ASSIGNED TASK:
Your copy should contain exactly the lines from the start of the listing through the line that holds "- Klaviyo [account](https://www.klaviyo.com)", and no pictures.

▽

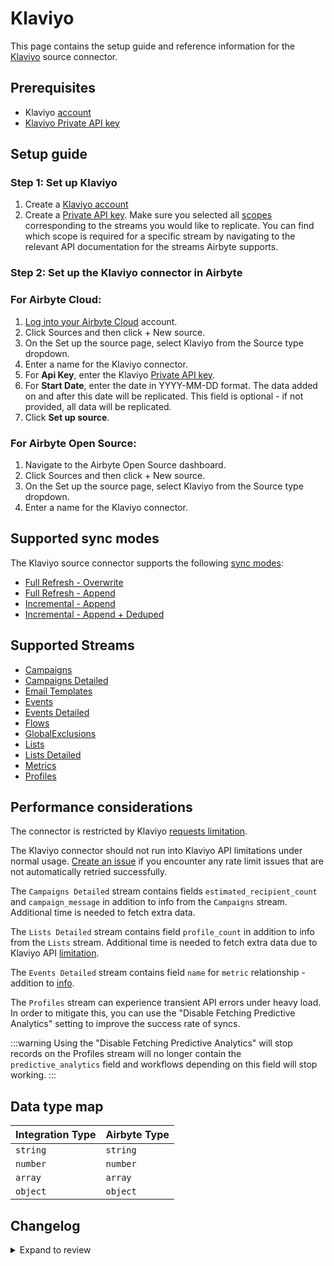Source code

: # Klaviyo

<HideInUI>

This page contains the setup guide and reference information for the [Klaviyo](https://www.klaviyo.com) source connector.

</HideInUI>

## Prerequisites

- Klaviyo [account](https://www.klaviyo.com)
- [Klaviyo Private API key](https://help.klaviyo.com/hc/en-us/articles/115005062267-How-to-Manage-Your-Account-s-API-Keys#your-private-api-keys3)

## Setup guide

### Step 1: Set up Klaviyo

1. Create a [Klaviyo account](https://www.klaviyo.com)
2. Create a [Private API key](https://help.klaviyo.com/hc/en-us/articles/115005062267-How-to-Manage-Your-Account-s-API-Keys#your-private-api-keys3). Make sure you selected all [scopes](https://help.klaviyo.com/hc/en-us/articles/7423954176283) corresponding to the streams you would like to replicate. You can find which scope is required for a specific stream by navigating to the relevant API documentation for the streams Airbyte supports.

### Step 2: Set up the Klaviyo connector in Airbyte

### For Airbyte Cloud:

1. [Log into your Airbyte Cloud](https://cloud.airbyte.com/workspaces) account.
2. Click Sources and then click + New source.
3. On the Set up the source page, select Klaviyo from the Source type dropdown.
4. Enter a name for the Klaviyo connector.
5. For **Api Key**, enter the Klaviyo [Private API key](https://help.klaviyo.com/hc/en-us/articles/115005062267-How-to-Manage-Your-Account-s-API-Keys#your-private-api-keys3).
6. For **Start Date**, enter the date in YYYY-MM-DD format. The data added on and after this date will be replicated. This field is optional - if not provided, all data will be replicated.
7. Click **Set up source**.

### For Airbyte Open Source:

1. Navigate to the Airbyte Open Source dashboard.
2. Click Sources and then click + New source.
3. On the Set up the source page, select Klaviyo from the Source type dropdown.
4. Enter a name for the Klaviyo connector.

## Supported sync modes

The Klaviyo source connector supports the following [sync modes](https://docs.airbyte.com/cloud/core-concepts/#connection-sync-modes):

- [Full Refresh - Overwrite](https://docs.airbyte.com/understanding-airbyte/connections/full-refresh-overwrite/)
- [Full Refresh - Append](https://docs.airbyte.com/understanding-airbyte/connections/full-refresh-append)
- [Incremental - Append](https://docs.airbyte.com/understanding-airbyte/connections/incremental-append)
- [Incremental - Append + Deduped](https://docs.airbyte.com/understanding-airbyte/connections/incremental-append-deduped)

## Supported Streams

- [Campaigns](https://developers.klaviyo.com/en/v2023-06-15/reference/get_campaigns)
- [Campaigns Detailed](https://developers.klaviyo.com/en/v2023-06-15/reference/get_campaigns)
- [Email Templates](https://developers.klaviyo.com/en/reference/get_templates)
- [Events](https://developers.klaviyo.com/en/reference/get_events)
- [Events Detailed](https://developers.klaviyo.com/en/reference/get_event)
- [Flows](https://developers.klaviyo.com/en/reference/get_flows)
- [GlobalExclusions](https://developers.klaviyo.com/en/v2023-02-22/reference/get_profiles)
- [Lists](https://developers.klaviyo.com/en/reference/get_lists)
- [Lists Detailed](https://developers.klaviyo.com/en/reference/get_lists)
- [Metrics](https://developers.klaviyo.com/en/reference/get_metrics)
- [Profiles](https://developers.klaviyo.com/en/v2023-02-22/reference/get_profiles)

## Performance considerations

The connector is restricted by Klaviyo [requests limitation](https://apidocs.klaviyo.com/reference/api-overview#rate-limits).

The Klaviyo connector should not run into Klaviyo API limitations under normal usage. [Create an issue](https://github.com/airbytehq/airbyte/issues) if you encounter any rate limit issues that are not automatically retried successfully.

The `Campaigns Detailed` stream contains fields `estimated_recipient_count` and `campaign_message` in addition to info from the `Campaigns` stream. Additional time is needed to fetch extra data.

The `Lists Detailed` stream contains field `profile_count` in addition to info from the `Lists` stream. Additional time is needed to fetch extra data due to Klaviyo API [limitation](https://developers.klaviyo.com/en/reference/get_list).

The `Events Detailed` stream contains field `name` for `metric` relationship - addition to [info](https://developers.klaviyo.com/en/reference/get_event).

The `Profiles` stream can experience transient API errors under heavy load. In order to mitigate this, you can use the "Disable Fetching Predictive Analytics" setting to improve the success rate of syncs.

:::warning
Using the "Disable Fetching Predictive Analytics" will stop records on the Profiles stream will no longer
contain the `predictive_analytics` field and workflows depending on this field will stop working.
:::

## Data type map

| Integration Type | Airbyte Type |
|:-----------------|:-------------|
| `string`         | `string`     |
| `number`         | `number`     |
| `array`          | `array`      |
| `object`         | `object`     |

## Changelog

<details>
  <summary>Expand to review</summary>

| Version | Date       | Pull Request                                               | Subject                                                                                                                                                                |
|:--------|:-----------|:-----------------------------------------------------------|:-----------------------------------------------------------------------------------------------------------------------------------------------------------------------|
| 2.14.9 | 2025-04-17 | [XXXXX](https://github.com/airbytehq/airbyte/pull/XXXXX) | Add missing fields for `events_detailed` stream for attributions|
| 2.14.8 | 2025-04-12 | [57751](https://github.com/airbytehq/airbyte/pull/57751) | Update dependencies |
| 2.14.7 | 2025-04-05 | [57033](https://github.com/airbytehq/airbyte/pull/57033) | Update dependencies |
| 2.14.6 | 2025-03-29 | [56634](https://github.com/airbytehq/airbyte/pull/56634) | Update dependencies |
| 2.14.5 | 2025-03-22 | [56017](https://github.com/airbytehq/airbyte/pull/56017) | Update dependencies |
| 2.14.4  | 2025-03-14 | [tbd](https://github.com/airbytehq/airbyte/pull/tbd)       | Add back step to streams that can process date ranges in parallel                                                                                                      |
| 2.14.3  | 2025-03-08 | [55479](https://github.com/airbytehq/airbyte/pull/55479)   | Update dependencies                                                                                                                                                    |
| 2.14.2  | 2025-03-03 | [54720](https://github.com/airbytehq/airbyte/pull/54720)   | Add event_properties option to events request                                                                                                                          |
| 2.14.1  | 2025-03-01 | [54770](https://github.com/airbytehq/airbyte/pull/54770)   | Update dependencies                                                                                                                                                    |
| 2.14.0  | 2025-02-26 | [54166](https://github.com/airbytehq/airbyte/pull/54166)   | Migrate to Manifest-only                                                                                                                                               |
| 2.13.1  | 2025-02-22 | [54369](https://github.com/airbytehq/airbyte/pull/54369)   | Update dependencies                                                                                                                                                    |
| 2.13.0  | 2025-02-18 | [51551](https://github.com/airbytehq/airbyte/pull/51551)   | Upgrade to API v2024-10-15                                                                                                                                             |
| 2.12.1  | 2025-02-15 | [52710](https://github.com/airbytehq/airbyte/pull/52710)   | Update dependencies                                                                                                                                                    |
| 2.12.0  | 2025-02-11 | [53223](https://github.com/airbytehq/airbyte/pull/53223)   | Add API Budget                                                                                                                                                         |
| 2.11.11 | 2025-01-27 | [52563](https://github.com/airbytehq/airbyte/pull/52563)   | Fix `lists_detailed` incremental sync                                                                                                                                  |
| 2.11.10 | 2025-01-25 | [52285](https://github.com/airbytehq/airbyte/pull/52285)   | Update dependencies                                                                                                                                                    |
| 2.11.9  | 2025-01-11 | [51198](https://github.com/airbytehq/airbyte/pull/51198)   | Update dependencies                                                                                                                                                    |
| 2.11.8  | 2025-01-09 | [51010](https://github.com/airbytehq/airbyte/pull/51010)   | Fix AirbyteMessage serialization with integers bigger than 64 bits                                                                                                     |
| 2.11.7  | 2025-01-04 | [50893](https://github.com/airbytehq/airbyte/pull/50893)   | Update dependencies                                                                                                                                                    |
| 2.11.6  | 2024-12-28 | [50653](https://github.com/airbytehq/airbyte/pull/50653)   | Update dependencies                                                                                                                                                    |
| 2.11.5  | 2024-12-21 | [50088](https://github.com/airbytehq/airbyte/pull/50088)   | Update dependencies                                                                                                                                                    |
| 2.11.4  | 2024-12-14 | [49250](https://github.com/airbytehq/airbyte/pull/49250)   | Starting with this version, the Docker image is now rootless. Please note that this and future versions will not be compatible with Airbyte versions earlier than 0.64 |
| 2.11.3  | 2024-12-12 | [49144](https://github.com/airbytehq/airbyte/pull/49144)   | Update dependencies                                                                                                                                                    |
| 2.11.2  | 2024-12-02 | [48748](https://github.com/airbytehq/airbyte/pull/48748)   | Bump CDK to evict non retriable requests to avoid high memory usage                                                                                                    |
| 2.11.1  | 2024-11-26 | [48710](https://github.com/airbytehq/airbyte/pull/48710)   | Retry on "Temporary failure in name resolution"                                                                                                                        |
| 2.11.0  | 2024-11-18 | [48452](https://github.com/airbytehq/airbyte/pull/48452)   | Enable concurrency for syncs that don't have client-side filtering                                                                                                     |
| 2.10.14 | 2024-11-07 | [48391](https://github.com/airbytehq/airbyte/pull/48391)   | Remove custom datetime cursor dependency                                                                                                                               |
| 2.10.13 | 2024-11-05 | [48331](https://github.com/airbytehq/airbyte/pull/48331)   | Update dependencies                                                                                                                                                    |
| 2.10.12 | 2024-10-29 | [47797](https://github.com/airbytehq/airbyte/pull/47797)   | Update dependencies                                                                                                                                                    |
| 2.10.11 | 2024-10-28 | [47043](https://github.com/airbytehq/airbyte/pull/47043)   | Update dependencies                                                                                                                                                    |
| 2.10.10 | 2024-10-14 | [46741](https://github.com/airbytehq/airbyte/pull/46741)   | Add checkpointing to events stream to improve large syncs after clear data                                                                                             |
| 2.10.9  | 2024-10-12 | [46787](https://github.com/airbytehq/airbyte/pull/46787)   | Update dependencies                                                                                                                                                    |
| 2.10.8  | 2024-10-05 | [46503](https://github.com/airbytehq/airbyte/pull/46503)   | Update dependencies                                                                                                                                                    |
| 2.10.7  | 2024-09-28 | [46174](https://github.com/airbytehq/airbyte/pull/46174)   | Update dependencies                                                                                                                                                    |
| 2.10.6  | 2024-09-21 | [45813](https://github.com/airbytehq/airbyte/pull/45813)   | Update dependencies                                                                                                                                                    |
| 2.10.5  | 2024-09-14 | [45530](https://github.com/airbytehq/airbyte/pull/45530)   | Update dependencies                                                                                                                                                    |
| 2.10.4  | 2024-09-07 | [45244](https://github.com/airbytehq/airbyte/pull/45244)   | Update dependencies                                                                                                                                                    |
| 2.10.3  | 2024-08-31 | [45064](https://github.com/airbytehq/airbyte/pull/45064)   | Update dependencies                                                                                                                                                    |
| 2.10.2  | 2024-08-30 | [44930](https://github.com/airbytehq/airbyte/pull/44930)   | Fix typing in profiles stream for field `attributes.location.region`                                                                                                   |
| 2.10.1  | 2024-08-24 | [44628](https://github.com/airbytehq/airbyte/pull/44628)   | Update dependencies                                                                                                                                                    |
| 2.10.0  | 2024-08-18 | [44366](https://github.com/airbytehq/airbyte/pull/44366)   | Add field[metrics] to events stream                                                                                                                                    |
| 2.9.4   | 2024-08-17 | [44317](https://github.com/airbytehq/airbyte/pull/44317)   | Update dependencies                                                                                                                                                    |
| 2.9.3   | 2024-08-12 | [43806](https://github.com/airbytehq/airbyte/pull/43806)   | Update dependencies                                                                                                                                                    |
| 2.9.2   | 2024-08-10 | [43613](https://github.com/airbytehq/airbyte/pull/43613)   | Update dependencies                                                                                                                                                    |
| 2.9.1   | 2024-08-03 | [43247](https://github.com/airbytehq/airbyte/pull/43247)   | Update dependencies                                                                                                                                                    |
| 2.9.0   | 2024-08-01 | [42891](https://github.com/airbytehq/airbyte/pull/42891)   | Migrate to CDK v4.X and remove custom BackoffStrategy implementation                                                                                                   |
| 2.8.2   | 2024-07-31 | [42895](https://github.com/airbytehq/airbyte/pull/42895)   | Add config option disable_fetching_predictive_analytics to prevent 503 Service Unavailable errors                                                                      |
| 2.8.1   | 2024-07-27 | [42664](https://github.com/airbytehq/airbyte/pull/42664)   | Update dependencies                                                                                                                                                    |
| 2.8.0   | 2024-07-19 | [42121](https://github.com/airbytehq/airbyte/pull/42121)   | Migrate to CDK v3.9.0                                                                                                                                                  |
| 2.7.8   | 2024-07-20 | [42185](https://github.com/airbytehq/airbyte/pull/42185)   | Update dependencies                                                                                                                                                    |
| 2.7.7   | 2024-07-08 | [40608](https://github.com/airbytehq/airbyte/pull/40608)   | Update the `events_detailed` stream to improve efficiency using the events API                                                                                         |
| 2.7.6   | 2024-07-13 | [41903](https://github.com/airbytehq/airbyte/pull/41903)   | Update dependencies                                                                                                                                                    |
| 2.7.5   | 2024-07-10 | [41548](https://github.com/airbytehq/airbyte/pull/41548)   | Update dependencies                                                                                                                                                    |
| 2.7.4   | 2024-07-09 | [41211](https://github.com/airbytehq/airbyte/pull/41211)   | Update dependencies                                                                                                                                                    |
| 2.7.3   | 2024-07-06 | [40770](https://github.com/airbytehq/airbyte/pull/40770)   | Update dependencies                                                                                                                                                    |
| 2.7.2   | 2024-06-26 | [40401](https://github.com/airbytehq/airbyte/pull/40401)   | Update dependencies                                                                                                                                                    |
| 2.7.1   | 2024-06-22 | [40032](https://github.com/airbytehq/airbyte/pull/40032)   | Update dependencies                                                                                                                                                    |
| 2.7.0   | 2024-06-08 | [39350](https://github.com/airbytehq/airbyte/pull/39350)   | Add `events_detailed` stream                                                                                                                                           |
| 2.6.4   | 2024-06-06 | [38879](https://github.com/airbytehq/airbyte/pull/38879)   | Implement `CheckpointMixin` for handling state in Python streams                                                                                                       |
| 2.6.3   | 2024-06-04 | [38935](https://github.com/airbytehq/airbyte/pull/38935)   | [autopull] Upgrade base image to v1.2.1                                                                                                                                |
| 2.6.2   | 2024-05-08 | [37789](https://github.com/airbytehq/airbyte/pull/37789)   | Move stream schemas and spec to manifest                                                                                                                               |
| 2.6.1   | 2024-05-07 | [38010](https://github.com/airbytehq/airbyte/pull/38010)   | Add error handler for `5XX` status codes                                                                                                                               |
| 2.6.0   | 2024-04-19 | [37370](https://github.com/airbytehq/airbyte/pull/37370)   | Add streams `campaigns_detailed` and `lists_detailed`                                                                                                                  |
| 2.5.0   | 2024-04-15 | [36264](https://github.com/airbytehq/airbyte/pull/36264)   | Migrate to low-code                                                                                                                                                    |
| 2.4.0   | 2024-04-11 | [36989](https://github.com/airbytehq/airbyte/pull/36989)   | Update `Campaigns` schema                                                                                                                                              |
| 2.3.0   | 2024-03-19 | [36267](https://github.com/airbytehq/airbyte/pull/36267)   | Pin airbyte-cdk version to `^0`                                                                                                                                        |
| 2.2.0   | 2024-02-27 | [35637](https://github.com/airbytehq/airbyte/pull/35637)   | Fix `predictive_analytics` field in stream `profiles`                                                                                                                  |
| 2.1.3   | 2024-02-15 | [35336](https://github.com/airbytehq/airbyte/pull/35336)   | Added type transformer for the `profiles` stream.                                                                                                                      |
| 2.1.2   | 2024-02-09 | [35088](https://github.com/airbytehq/airbyte/pull/35088)   | Manage dependencies with Poetry.                                                                                                                                       |
| 2.1.1   | 2024-02-07 | [34998](https://github.com/airbytehq/airbyte/pull/34998)   | Add missing fields to stream schemas                                                                                                                                   |
| 2.1.0   | 2023-12-07 | [33237](https://github.com/airbytehq/airbyte/pull/33237)   | Continue syncing streams even when one of the stream fails                                                                                                             |
| 2.0.2   | 2023-12-05 | [33099](https://github.com/airbytehq/airbyte/pull/33099)   | Fix filtering for archived records stream                                                                                                                              |
| 2.0.1   | 2023-11-08 | [32291](https://github.com/airbytehq/airbyte/pull/32291)   | Add logic to have regular checkpointing schedule                                                                                                                       |
| 2.0.0   | 2023-11-03 | [32128](https://github.com/airbytehq/airbyte/pull/32128)   | Use the latest API for streams `campaigns`, `email_templates`, `events`, `flows`, `global_exclusions`, `lists`, and `metrics`                                          |
| 1.1.0   | 2023-10-23 | [31710](https://github.com/airbytehq/airbyte/pull/31710)   | Make `start_date` config field optional                                                                                                                                |
| 1.0.0   | 2023-10-18 | [31565](https://github.com/airbytehq/airbyte/pull/31565)   | Add new known fields for 'events' stream                                                                                                                               |
| 0.5.0   | 2023-10-19 | [31611](https://github.com/airbytehq/airbyte/pull/31611)   | Add `date-time` format for `datetime` field in `Events` stream                                                                                                         |
| 0.4.0   | 2023-10-18 | [31562](https://github.com/airbytehq/airbyte/pull/31562)   | Add `archived` field to `Flows` stream                                                                                                                                 |
| 0.3.3   | 2023-10-13 | [31379](https://github.com/airbytehq/airbyte/pull/31379)   | Skip streams that the connector no longer has access to                                                                                                                |
| 0.3.2   | 2023-06-20 | [27498](https://github.com/airbytehq/airbyte/pull/27498)   | Do not store state in the future                                                                                                                                       |
| 0.3.1   | 2023-06-08 | [27162](https://github.com/airbytehq/airbyte/pull/27162)   | Anonymize check connection error message                                                                                                                               |
| 0.3.0   | 2023-02-18 | [23236](https://github.com/airbytehq/airbyte/pull/23236)   | Add ` Email Templates` stream                                                                                                                                          |
| 0.2.0   | 2023-03-13 | [22942](https://github.com/airbytehq/airbyte/pull/23968)   | Add `Profiles` stream                                                                                                                                                  |
| 0.1.13  | 2023-02-13 | [22942](https://github.com/airbytehq/airbyte/pull/22942)   | Specified date formatting in specification                                                                                                                             |
| 0.1.12  | 2023-01-30 | [22071](https://github.com/airbytehq/airbyte/pull/22071)   | Fix `Events` stream schema                                                                                                                                             |
| 0.1.11  | 2023-01-27 | [22012](https://github.com/airbytehq/airbyte/pull/22012)   | Set `AvailabilityStrategy` for streams explicitly to `None`                                                                                                            |
| 0.1.10  | 2022-09-29 | [17422](https://github.com/airbytehq/airbyte/issues/17422) | Update CDK dependency                                                                                                                                                  |
| 0.1.9   | 2022-09-28 | [17304](https://github.com/airbytehq/airbyte/issues/17304) | Migrate to per-stream state.                                                                                                                                           |
| 0.1.6   | 2022-07-20 | [14872](https://github.com/airbytehq/airbyte/issues/14872) | Increase test coverage                                                                                                                                                 |
| 0.1.5   | 2022-07-12 | [14617](https://github.com/airbytehq/airbyte/issues/14617) | Set max_retries = 10 for `lists` stream.                                                                                                                               |
| 0.1.4   | 2022-04-15 | [11723](https://github.com/airbytehq/airbyte/issues/11723) | Enhance klaviyo source for flows stream and update to events stream.                                                                                                   |
| 0.1.3   | 2021-12-09 | [8592](https://github.com/airbytehq/airbyte/pull/8592)     | Improve performance, make Global Exclusions stream incremental and enable Metrics stream.                                                                              |
| 0.1.2   | 2021-10-19 | [6952](https://github.com/airbytehq/airbyte/pull/6952)     | Update schema validation in SAT                                                                                                                                        |

</details>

△

WRITTEN REPLY:
Source code

: # Klaviyo

<HideInUI>

This page contains the setup guide and reference information for the [Klaviyo](https://www.klaviyo.com) source connector.

</HideInUI>

## Prerequisites

- Klaviyo [account](https://www.klaviyo.com)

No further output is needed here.